Worth-Season3645 wrote:
NTA….nope. Boyfriend is wrong. Grieving or not, you do not speak to your partner that way. He told you to f#$k off and leave him alone. Why wouldn’t he think that you would leave? He just told you he wanted to be alone.
Performance_Lanky wrote:
NTA. As others have said, just because he’s grieving doesn’t give him license to verbally ab*se you. Though asking him what was wrong was a bit of a silly question, given the context.
OP responded:
Yeah I know. It threw me that he looked annoyed, not upset, so didn’t make the connection, I was also very hungover and shattered. I’ve explained this to him and all I’ve had back is okay.
PM_ME_YOUR_ISOTOPES wrote:
He told you to leave him alone, so you did. Now he's mad that you did what he asked. Like I get that he's grieving, but...I've lost pets and I've never treated someone the way he treated you even when I was in abject sorrow. That's pretty messed up. Does he often have issues with lashing out when he is dealing with uncomfortable situations?
OP responded:
I’ll be honest, it’s not the first time he’s took out his frustrations on me. This is the first time he’s sworn at me though. We had a conversation not long ago and told him the way he speaks to me is disrespectful. Now he’s swearing at me. I guess I was just thinking because he’s grieving I could forget it. But he’s not even apologised and he usually has by now.
ThinkFish5023 wrote:
NTA. I would have left too. It's not acceptable to speak to people the way he spoke to you. Has he ever spoken to you that way before? Grief can make behaviour like this more understandable but it's still not acceptable and he should apologise. I had an ex who would speak to me this way. There was always some drama or crisis or upset going on which was always used as an excuse.
I don't know anything about the dynamic of your relationship. But If he does this routinely and always blames it on circumstance, then it's a huge problem and you deserve better.
OP responded:
Yes, but not the swearing and name calling, your ex sounds very similar to him tbh. we said we’re going to talk today.
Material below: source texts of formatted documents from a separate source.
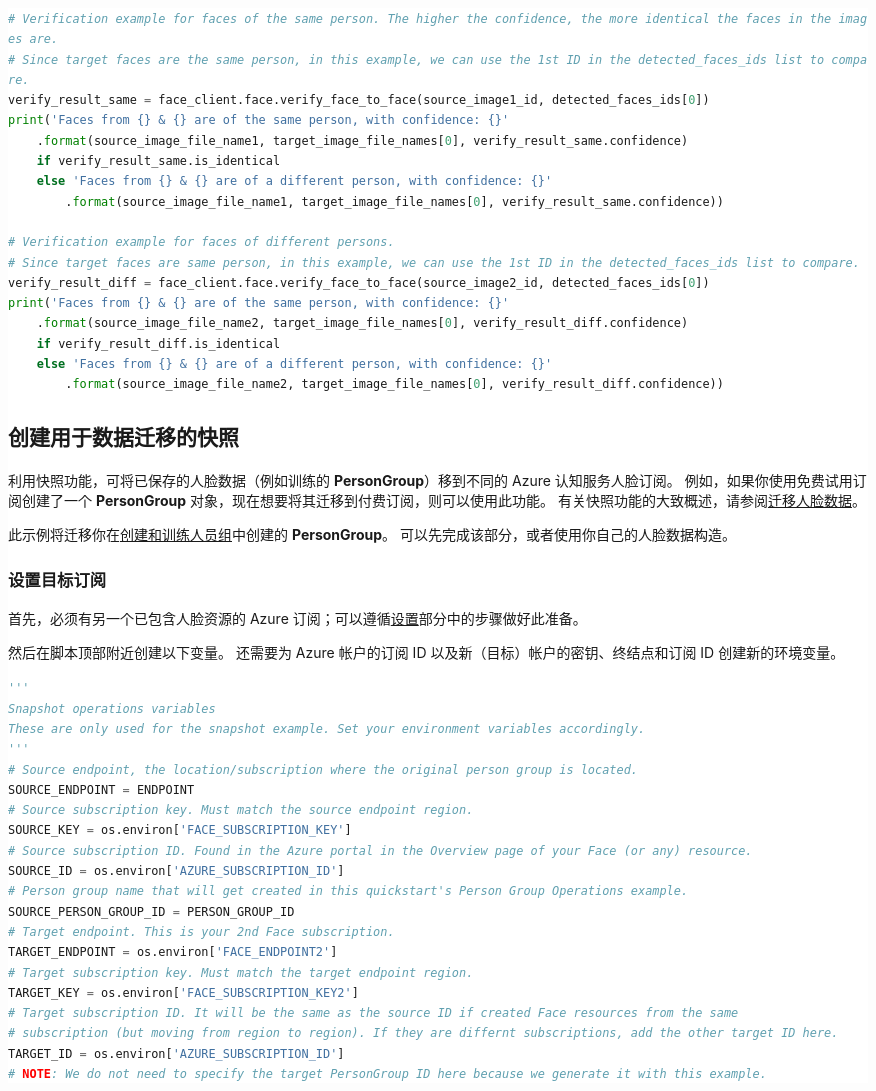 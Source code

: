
 ```python
# Verification example for faces of the same person. The higher the confidence, the more identical the faces in the images are.
# Since target faces are the same person, in this example, we can use the 1st ID in the detected_faces_ids list to compare.
verify_result_same = face_client.face.verify_face_to_face(source_image1_id, detected_faces_ids[0])
print('Faces from {} & {} are of the same person, with confidence: {}'
    .format(source_image_file_name1, target_image_file_names[0], verify_result_same.confidence)
    if verify_result_same.is_identical
    else 'Faces from {} & {} are of a different person, with confidence: {}'
        .format(source_image_file_name1, target_image_file_names[0], verify_result_same.confidence))

# Verification example for faces of different persons.
# Since target faces are same person, in this example, we can use the 1st ID in the detected_faces_ids list to compare.
verify_result_diff = face_client.face.verify_face_to_face(source_image2_id, detected_faces_ids[0])
print('Faces from {} & {} are of the same person, with confidence: {}'
    .format(source_image_file_name2, target_image_file_names[0], verify_result_diff.confidence)
    if verify_result_diff.is_identical
    else 'Faces from {} & {} are of a different person, with confidence: {}'
        .format(source_image_file_name2, target_image_file_names[0], verify_result_diff.confidence))
```

## <a name="take-a-snapshot-for-data-migration"></a>创建用于数据迁移的快照

利用快照功能，可将已保存的人脸数据（例如训练的 **PersonGroup**）移到不同的 Azure 认知服务人脸订阅。 例如，如果你使用免费试用订阅创建了一个 **PersonGroup** 对象，现在想要将其迁移到付费订阅，则可以使用此功能。 有关快照功能的大致概述，请参阅[迁移人脸数据](../../Face-API-How-to-Topics/how-to-migrate-face-data.md)。

此示例将迁移你在[创建和训练人员组](#create-and-train-a-person-group)中创建的 **PersonGroup**。 可以先完成该部分，或者使用你自己的人脸数据构造。

### <a name="set-up-target-subscription"></a>设置目标订阅

首先，必须有另一个已包含人脸资源的 Azure 订阅；可以遵循[设置](#setting-up)部分中的步骤做好此准备。 

然后在脚本顶部附近创建以下变量。 还需要为 Azure 帐户的订阅 ID 以及新（目标）帐户的密钥、终结点和订阅 ID 创建新的环境变量。 

```python
'''
Snapshot operations variables
These are only used for the snapshot example. Set your environment variables accordingly.
'''
# Source endpoint, the location/subscription where the original person group is located.
SOURCE_ENDPOINT = ENDPOINT
# Source subscription key. Must match the source endpoint region.
SOURCE_KEY = os.environ['FACE_SUBSCRIPTION_KEY']
# Source subscription ID. Found in the Azure portal in the Overview page of your Face (or any) resource.
SOURCE_ID = os.environ['AZURE_SUBSCRIPTION_ID']
# Person group name that will get created in this quickstart's Person Group Operations example.
SOURCE_PERSON_GROUP_ID = PERSON_GROUP_ID
# Target endpoint. This is your 2nd Face subscription.
TARGET_ENDPOINT = os.environ['FACE_ENDPOINT2']
# Target subscription key. Must match the target endpoint region.
TARGET_KEY = os.environ['FACE_SUBSCRIPTION_KEY2']
# Target subscription ID. It will be the same as the source ID if created Face resources from the same 
# subscription (but moving from region to region). If they are differnt subscriptions, add the other target ID here.
TARGET_ID = os.environ['AZURE_SUBSCRIPTION_ID']
# NOTE: We do not need to specify the target PersonGroup ID here because we generate it with this example.
```
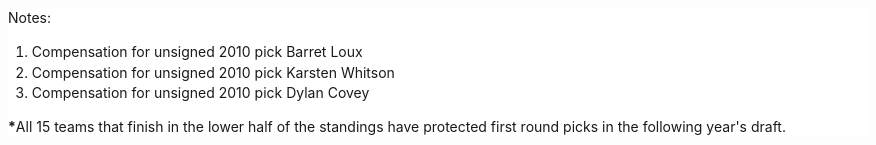   <p>
    Notes:
  </p>

  <ol>
    <li>
      Compensation for unsigned 2010 pick Barret Loux
    </li>
    <li>
      Compensation for unsigned 2010 pick Karsten Whitson
    </li>
    <li>
      Compensation for unsigned 2010 pick Dylan Covey
    </li>
  </ol>

  <p>
    <strong>*</strong>All 15 teams that finish in the lower half of the standings have protected first round picks in the following year's draft.
  </p>
</div>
Idk how this is going to go, I want to make my point but also not disregard his feelings. I’m sure he thinks me asking what’s wrong was a stupid question, and I get that, but I need him to see his reaction was way over the top.
UPDATE: In case anyone was interested…he refused to apologize and said I goaded him, because I knew why he was pissed off…because I didn’t stay in bed to give him a cuddle and I didn’t ‘sexually satisfy him the night before’ (he can’t keep hard when he’s drank too much… and that’s my fault). We’ve split up. I’m on Hinge 😀 Thank you to everyone for helping me see him for what he is.
BSmom wrote:
Do NOT let him make this your fault. You asked a question. He looked annoyed, not upset or crying. With this and the other reactions he's had..you need to seriously decide if this is how you want to be treated. He will continue to treat you this way and worse.
As others have pointed out, he can function in life without being an a$$, he can function with you without being one. please don't let him guilt trip or blame you. Meet up in public and break up.
OP responded:
That’s exactly what he tried to do. We’re done.
djheat wrote:
Kind of funny that she was completely right, he was annoyed and not grieving. What a f#$king putz, can't believe he was actually honest about being sh#$ty because she didn't get him off lol.
IanDOsmond wrote:
"We've split up; I'm on Hinge."
Legend.
StressSoggy3572 wrote:
NTA NO you did well, you left and you should leave him for good honestly! Grieving doesn't give him the right to be an AH and he was an AH even before you left!!!! I read again and again the post and see who said the first f#$ked up thing? HE did!!!
BeautifulConfusion75 wrote:
NTA. Time to dump this AH and find someone that treats you with respect. If he lashes out at you and calls you derogatory names then he really doesn't care and his nasty, hateful behavior is just the beginning of his AHness.
It sounds like OP is dodging some major bullets by leaving this relationship.